Mixed into all this is Baby’s fledgling relationship with waitress Debora (Lily James), who brings out a new side to the usually quiet young man, who spends most of his time listening to music and not speaking, in order to drown out his tinnitus.
As many had hoped from the time direct Edgar Wright started talking about it several years ago, what helps set Baby Driver apart is the Hot Fuzz and Scott Pilgrim helmer’s unique sensibility, helping to make it a film that’s both familiar and not quite like anything you’ve ever seen before. Wright takes the tropes of a heist/car chase movie, and then twists things into something new. In one of the featurettes someone talks about how Wright told them to look at it less like a car chase film and more like a musical, and that’s exactly right.
The characters may not burst into song, but huge amounts of the film are choreographed to classic tunes – from Queen to T.Rex. And while plenty of other directors have used pre-existing music to create a particular style and feel, here the action is literally choreographed to the music. Guns fire to the beat, cars drift round a corner in time to the music and gears shift like it’s a dance. Even when it’s not a car chase, the action often moves to the music, even if technically it’s only supposed to be Baby who’s listening to it on his iPod.
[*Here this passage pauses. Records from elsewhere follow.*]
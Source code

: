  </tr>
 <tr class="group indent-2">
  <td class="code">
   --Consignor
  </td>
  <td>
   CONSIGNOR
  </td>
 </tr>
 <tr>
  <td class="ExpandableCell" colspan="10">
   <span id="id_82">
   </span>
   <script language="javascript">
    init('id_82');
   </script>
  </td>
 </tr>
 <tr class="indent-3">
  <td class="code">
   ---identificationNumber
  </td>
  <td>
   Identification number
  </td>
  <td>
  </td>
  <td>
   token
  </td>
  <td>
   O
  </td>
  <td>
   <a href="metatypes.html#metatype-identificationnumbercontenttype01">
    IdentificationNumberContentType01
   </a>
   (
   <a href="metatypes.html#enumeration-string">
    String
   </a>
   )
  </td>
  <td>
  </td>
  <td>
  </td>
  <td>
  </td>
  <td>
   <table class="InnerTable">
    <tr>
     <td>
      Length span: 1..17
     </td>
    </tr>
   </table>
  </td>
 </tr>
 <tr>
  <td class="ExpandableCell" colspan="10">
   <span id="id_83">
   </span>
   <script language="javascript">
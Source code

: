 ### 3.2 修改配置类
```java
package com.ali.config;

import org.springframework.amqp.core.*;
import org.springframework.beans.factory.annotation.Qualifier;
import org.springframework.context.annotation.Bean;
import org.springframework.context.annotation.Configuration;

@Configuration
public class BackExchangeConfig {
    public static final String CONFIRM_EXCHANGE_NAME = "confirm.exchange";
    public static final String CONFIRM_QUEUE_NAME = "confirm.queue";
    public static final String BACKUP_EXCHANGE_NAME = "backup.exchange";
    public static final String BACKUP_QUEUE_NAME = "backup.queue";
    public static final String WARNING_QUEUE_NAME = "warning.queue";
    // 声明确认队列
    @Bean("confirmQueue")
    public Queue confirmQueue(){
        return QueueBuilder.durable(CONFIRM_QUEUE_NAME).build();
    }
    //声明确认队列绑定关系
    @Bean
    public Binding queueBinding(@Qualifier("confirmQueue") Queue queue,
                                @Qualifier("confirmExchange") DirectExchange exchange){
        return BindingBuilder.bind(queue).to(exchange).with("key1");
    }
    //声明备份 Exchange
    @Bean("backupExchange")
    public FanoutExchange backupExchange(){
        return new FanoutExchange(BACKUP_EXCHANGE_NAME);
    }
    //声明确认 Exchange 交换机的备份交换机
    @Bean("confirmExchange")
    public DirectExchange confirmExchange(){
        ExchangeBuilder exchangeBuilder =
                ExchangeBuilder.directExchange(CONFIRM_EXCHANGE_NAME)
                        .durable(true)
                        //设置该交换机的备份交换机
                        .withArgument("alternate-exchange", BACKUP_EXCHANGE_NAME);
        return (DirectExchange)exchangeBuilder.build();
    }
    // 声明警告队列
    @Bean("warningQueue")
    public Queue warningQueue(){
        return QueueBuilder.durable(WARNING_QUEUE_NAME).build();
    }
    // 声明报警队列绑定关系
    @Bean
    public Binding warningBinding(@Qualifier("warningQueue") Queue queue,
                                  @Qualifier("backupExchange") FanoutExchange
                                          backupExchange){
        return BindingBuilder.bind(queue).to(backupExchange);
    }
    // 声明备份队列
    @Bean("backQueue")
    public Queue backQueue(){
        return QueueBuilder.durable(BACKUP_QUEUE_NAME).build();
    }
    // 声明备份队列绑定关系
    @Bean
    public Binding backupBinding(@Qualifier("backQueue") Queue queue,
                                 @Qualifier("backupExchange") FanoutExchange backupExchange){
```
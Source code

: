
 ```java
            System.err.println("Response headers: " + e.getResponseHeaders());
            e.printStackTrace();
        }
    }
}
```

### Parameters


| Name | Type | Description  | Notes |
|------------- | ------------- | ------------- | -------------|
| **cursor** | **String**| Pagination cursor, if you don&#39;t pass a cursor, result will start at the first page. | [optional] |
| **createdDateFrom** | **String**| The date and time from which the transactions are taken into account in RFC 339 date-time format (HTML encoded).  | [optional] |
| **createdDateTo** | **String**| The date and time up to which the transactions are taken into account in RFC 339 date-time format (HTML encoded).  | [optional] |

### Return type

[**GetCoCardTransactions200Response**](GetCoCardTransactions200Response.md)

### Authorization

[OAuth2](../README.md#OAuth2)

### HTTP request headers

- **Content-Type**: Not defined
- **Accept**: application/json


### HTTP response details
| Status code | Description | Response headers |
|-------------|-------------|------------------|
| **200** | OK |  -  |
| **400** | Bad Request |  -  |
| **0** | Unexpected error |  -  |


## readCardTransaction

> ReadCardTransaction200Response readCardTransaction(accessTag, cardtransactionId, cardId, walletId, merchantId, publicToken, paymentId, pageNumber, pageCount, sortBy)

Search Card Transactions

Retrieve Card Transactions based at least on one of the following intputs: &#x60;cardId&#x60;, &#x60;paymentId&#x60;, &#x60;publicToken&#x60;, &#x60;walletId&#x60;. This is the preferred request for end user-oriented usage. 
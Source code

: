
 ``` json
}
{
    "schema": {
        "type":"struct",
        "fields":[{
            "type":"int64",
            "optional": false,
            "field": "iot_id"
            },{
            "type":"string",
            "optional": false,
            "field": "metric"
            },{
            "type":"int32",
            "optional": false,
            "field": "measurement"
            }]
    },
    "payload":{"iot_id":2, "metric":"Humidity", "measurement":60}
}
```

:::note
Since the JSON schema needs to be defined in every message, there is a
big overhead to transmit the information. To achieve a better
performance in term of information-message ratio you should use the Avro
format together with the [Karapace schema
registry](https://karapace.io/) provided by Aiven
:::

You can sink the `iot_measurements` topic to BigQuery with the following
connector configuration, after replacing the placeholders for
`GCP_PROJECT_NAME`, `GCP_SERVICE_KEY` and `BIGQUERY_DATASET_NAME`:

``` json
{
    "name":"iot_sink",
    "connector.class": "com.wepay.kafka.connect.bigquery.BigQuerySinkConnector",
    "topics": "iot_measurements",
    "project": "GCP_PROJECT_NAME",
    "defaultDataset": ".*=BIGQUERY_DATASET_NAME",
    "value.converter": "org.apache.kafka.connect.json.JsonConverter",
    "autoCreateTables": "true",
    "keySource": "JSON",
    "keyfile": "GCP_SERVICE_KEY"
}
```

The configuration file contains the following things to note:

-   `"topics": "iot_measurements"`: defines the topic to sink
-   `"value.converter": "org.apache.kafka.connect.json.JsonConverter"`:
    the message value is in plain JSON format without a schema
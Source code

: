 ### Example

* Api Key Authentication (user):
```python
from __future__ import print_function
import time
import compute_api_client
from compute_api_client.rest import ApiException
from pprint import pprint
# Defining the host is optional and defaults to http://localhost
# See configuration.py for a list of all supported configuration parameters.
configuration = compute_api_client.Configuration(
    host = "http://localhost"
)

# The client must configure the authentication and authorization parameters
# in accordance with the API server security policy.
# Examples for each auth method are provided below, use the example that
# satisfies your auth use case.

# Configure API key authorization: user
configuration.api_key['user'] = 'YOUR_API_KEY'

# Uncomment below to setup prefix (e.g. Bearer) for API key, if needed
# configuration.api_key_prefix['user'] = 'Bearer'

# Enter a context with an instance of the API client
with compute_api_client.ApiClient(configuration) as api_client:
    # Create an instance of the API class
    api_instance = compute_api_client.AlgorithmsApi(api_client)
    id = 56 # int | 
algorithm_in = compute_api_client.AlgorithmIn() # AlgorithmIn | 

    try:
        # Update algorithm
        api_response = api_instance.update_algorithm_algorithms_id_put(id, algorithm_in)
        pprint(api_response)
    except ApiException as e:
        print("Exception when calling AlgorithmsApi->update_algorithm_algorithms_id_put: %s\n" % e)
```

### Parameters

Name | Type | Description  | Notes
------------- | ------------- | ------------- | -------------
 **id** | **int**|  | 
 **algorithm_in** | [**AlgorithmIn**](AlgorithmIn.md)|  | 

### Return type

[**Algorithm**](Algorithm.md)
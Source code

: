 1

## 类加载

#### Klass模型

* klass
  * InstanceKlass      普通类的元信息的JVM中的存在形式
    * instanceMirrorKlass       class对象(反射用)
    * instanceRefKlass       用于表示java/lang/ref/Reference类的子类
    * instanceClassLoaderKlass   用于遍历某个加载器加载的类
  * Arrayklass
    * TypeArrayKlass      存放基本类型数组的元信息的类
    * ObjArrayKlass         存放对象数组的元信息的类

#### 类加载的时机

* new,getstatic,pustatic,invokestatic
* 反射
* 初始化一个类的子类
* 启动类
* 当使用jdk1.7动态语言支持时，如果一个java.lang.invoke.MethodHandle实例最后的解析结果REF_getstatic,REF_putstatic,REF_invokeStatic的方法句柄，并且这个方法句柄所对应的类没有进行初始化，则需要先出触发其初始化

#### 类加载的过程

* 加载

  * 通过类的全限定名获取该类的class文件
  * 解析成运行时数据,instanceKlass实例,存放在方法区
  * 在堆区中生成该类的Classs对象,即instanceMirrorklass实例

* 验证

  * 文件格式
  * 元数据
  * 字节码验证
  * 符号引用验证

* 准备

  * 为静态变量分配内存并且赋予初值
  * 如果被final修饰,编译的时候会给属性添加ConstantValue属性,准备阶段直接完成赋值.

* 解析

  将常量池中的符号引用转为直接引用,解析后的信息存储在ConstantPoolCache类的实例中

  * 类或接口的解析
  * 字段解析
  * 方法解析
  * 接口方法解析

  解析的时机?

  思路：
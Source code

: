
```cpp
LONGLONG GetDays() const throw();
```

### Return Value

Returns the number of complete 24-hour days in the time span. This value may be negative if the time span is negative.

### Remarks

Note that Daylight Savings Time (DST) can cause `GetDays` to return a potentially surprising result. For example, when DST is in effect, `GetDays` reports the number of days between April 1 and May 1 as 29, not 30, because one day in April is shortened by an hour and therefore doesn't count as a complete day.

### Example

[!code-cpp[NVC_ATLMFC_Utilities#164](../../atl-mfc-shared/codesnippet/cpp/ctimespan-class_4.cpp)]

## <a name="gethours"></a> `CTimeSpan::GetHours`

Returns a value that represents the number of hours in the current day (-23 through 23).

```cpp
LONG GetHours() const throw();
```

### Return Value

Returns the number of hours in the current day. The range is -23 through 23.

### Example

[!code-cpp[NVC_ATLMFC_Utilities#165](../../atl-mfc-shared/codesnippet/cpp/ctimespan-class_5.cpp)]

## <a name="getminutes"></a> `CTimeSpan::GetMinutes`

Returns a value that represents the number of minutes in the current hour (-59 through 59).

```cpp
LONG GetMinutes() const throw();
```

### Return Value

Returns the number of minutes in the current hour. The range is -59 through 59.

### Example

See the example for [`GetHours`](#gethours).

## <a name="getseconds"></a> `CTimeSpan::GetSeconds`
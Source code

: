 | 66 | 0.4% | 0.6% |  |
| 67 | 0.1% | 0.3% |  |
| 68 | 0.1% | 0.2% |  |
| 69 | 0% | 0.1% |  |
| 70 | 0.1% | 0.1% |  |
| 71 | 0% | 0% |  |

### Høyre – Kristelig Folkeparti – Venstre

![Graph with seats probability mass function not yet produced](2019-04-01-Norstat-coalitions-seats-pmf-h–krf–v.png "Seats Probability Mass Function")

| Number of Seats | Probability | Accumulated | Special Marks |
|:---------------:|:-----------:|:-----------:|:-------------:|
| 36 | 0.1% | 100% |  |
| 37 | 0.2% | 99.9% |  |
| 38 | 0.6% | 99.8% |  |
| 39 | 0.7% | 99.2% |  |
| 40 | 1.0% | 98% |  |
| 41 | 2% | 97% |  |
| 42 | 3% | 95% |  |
The non-stop – and exceedingly eclectic – mix of songs and the way they’re edited to the action, creates a hyper-real atmosphere. That also extends to the 50s musical style romance between Baby and Debora, where love is told in bright primary colours. Although there are moments when it feels like Wright is trying just a little too hard and is on the verge of overstuffing things to the point of explosion, Baby Driver always pull itself back, or produces a virtuoso sequence that shows there’s method in the madness. That said, while much of the editing is exceptionally well done, a bit of judicious cutting to the runtime wouldn’t have gone amiss (something that’s also been true of Wright’s other movies).
The hyper-real atmosphere also helps ensure that while some aspects of the films could have come across as more nasty than entertaining, the violence and unpleasantness of some of the characters never becomes too off-putting – even if it gets close at times.
It also helps that the acting is good, with Ansel Elgort putting in a charming performance in the central role – managing to make Baby seem like a charming and sweet young man stuck in a difficult situation, despite the fact he has plenty of complicity. He’s backed up by great turns from Jamie Foxx (channelling a similar vibe to his character in Horrible Bosses, and most particularly Jon Hamm, who’s incredibly intense playing against type as the driven and utterly amoral Buddy.
Overall Verdict: Some reviews have gone over the top, calling Baby Driver a genre game-changer. It’s not quite that, but it’s a fun, idiosyncratic movie crime thriller that should put a smile of your fane.